La Voz de Galicia

Cuando se tiene una visión chata de la vida, casi todo se ve chato, excepto lo que es chato de por sí, que se representa entonces agrandado y perfectamente nítido —como chato que es— en la mente estrecha. La cosa no tiene mucho remedio. Para quien carece de la sensibilidad necesaria un poema parecerá una pérdida de tiempo, comparará un cuadro abstracto con un borrón infantil y encontrará aburridas o imbailables ciertas músicas. Para el egoísta, el generoso resultará ingenuo o incluso tonto, del mismo modo que el perro será incapaz de ponderar la belleza de la perdiz que persigue a campo través. Hay que hacerse a la idea.

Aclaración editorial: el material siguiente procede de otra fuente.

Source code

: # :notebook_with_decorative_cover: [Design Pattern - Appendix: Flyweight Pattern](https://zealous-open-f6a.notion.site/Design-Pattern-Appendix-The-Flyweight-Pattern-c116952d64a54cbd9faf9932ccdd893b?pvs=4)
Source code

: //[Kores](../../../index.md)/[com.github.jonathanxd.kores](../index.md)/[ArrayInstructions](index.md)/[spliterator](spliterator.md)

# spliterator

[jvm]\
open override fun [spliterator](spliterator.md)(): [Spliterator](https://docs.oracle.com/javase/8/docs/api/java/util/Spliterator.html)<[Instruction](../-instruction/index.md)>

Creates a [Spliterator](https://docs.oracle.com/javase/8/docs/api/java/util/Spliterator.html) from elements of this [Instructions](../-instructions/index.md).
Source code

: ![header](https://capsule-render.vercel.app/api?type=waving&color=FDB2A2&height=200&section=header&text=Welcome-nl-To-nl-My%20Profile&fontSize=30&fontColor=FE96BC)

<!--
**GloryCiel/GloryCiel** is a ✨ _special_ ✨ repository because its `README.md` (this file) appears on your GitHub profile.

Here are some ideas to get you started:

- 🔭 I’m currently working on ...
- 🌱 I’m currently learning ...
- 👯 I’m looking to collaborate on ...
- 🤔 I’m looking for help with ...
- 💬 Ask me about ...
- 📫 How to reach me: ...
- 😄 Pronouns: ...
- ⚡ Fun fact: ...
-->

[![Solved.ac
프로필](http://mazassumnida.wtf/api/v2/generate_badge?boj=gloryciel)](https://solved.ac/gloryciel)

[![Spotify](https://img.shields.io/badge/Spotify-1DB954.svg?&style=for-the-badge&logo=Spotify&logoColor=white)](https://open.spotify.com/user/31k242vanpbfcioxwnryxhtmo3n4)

Por eso, en tiempos en los que lo sublime tiende a producir repelús, indiferencia o abierto desprecio, reconforta la crónica de los 33 mineros chilenos, llena de palabras como fe, esperanza, solidaridad, esfuerzo, empeño, audacia, magnanimidad, paciencia, coraje, gratitud. Todas las grandes palabras comparecen en el caso, pero sin la impostación que las ha convertido en impopulares por culpa de los logotraficantes, gente que suele adscribirse, por cierto, al grupo de la visión chata: los que sólo piensan en términos de poder y dinero. A esos no hay modo de sacarlos de ahí, y si ven que la clave religiosa ha tenido su parte en la esperanza de los mineros, la acallan o la traducen a términos políticos, que son los únicos que realmente entienden.
Pasa también con los viajes del Papa. La primera fase de la artillería chata consiste siempre en la alusión a sus costes, algo que les importa poco o nada cuando se trata de fastos más chatos, menos sublimes. Pasó en Portugal y pasó en Gran Bretaña. Sucede ahora en Barcelona y en Santiago. No me parece buen camino refutarlos siguiendo su lógica: nunca se podría achatar lo bastante la explicación para que la entendieran, y se correría el riesgo de rebajar lo sublime al tamaño de unos cuantos.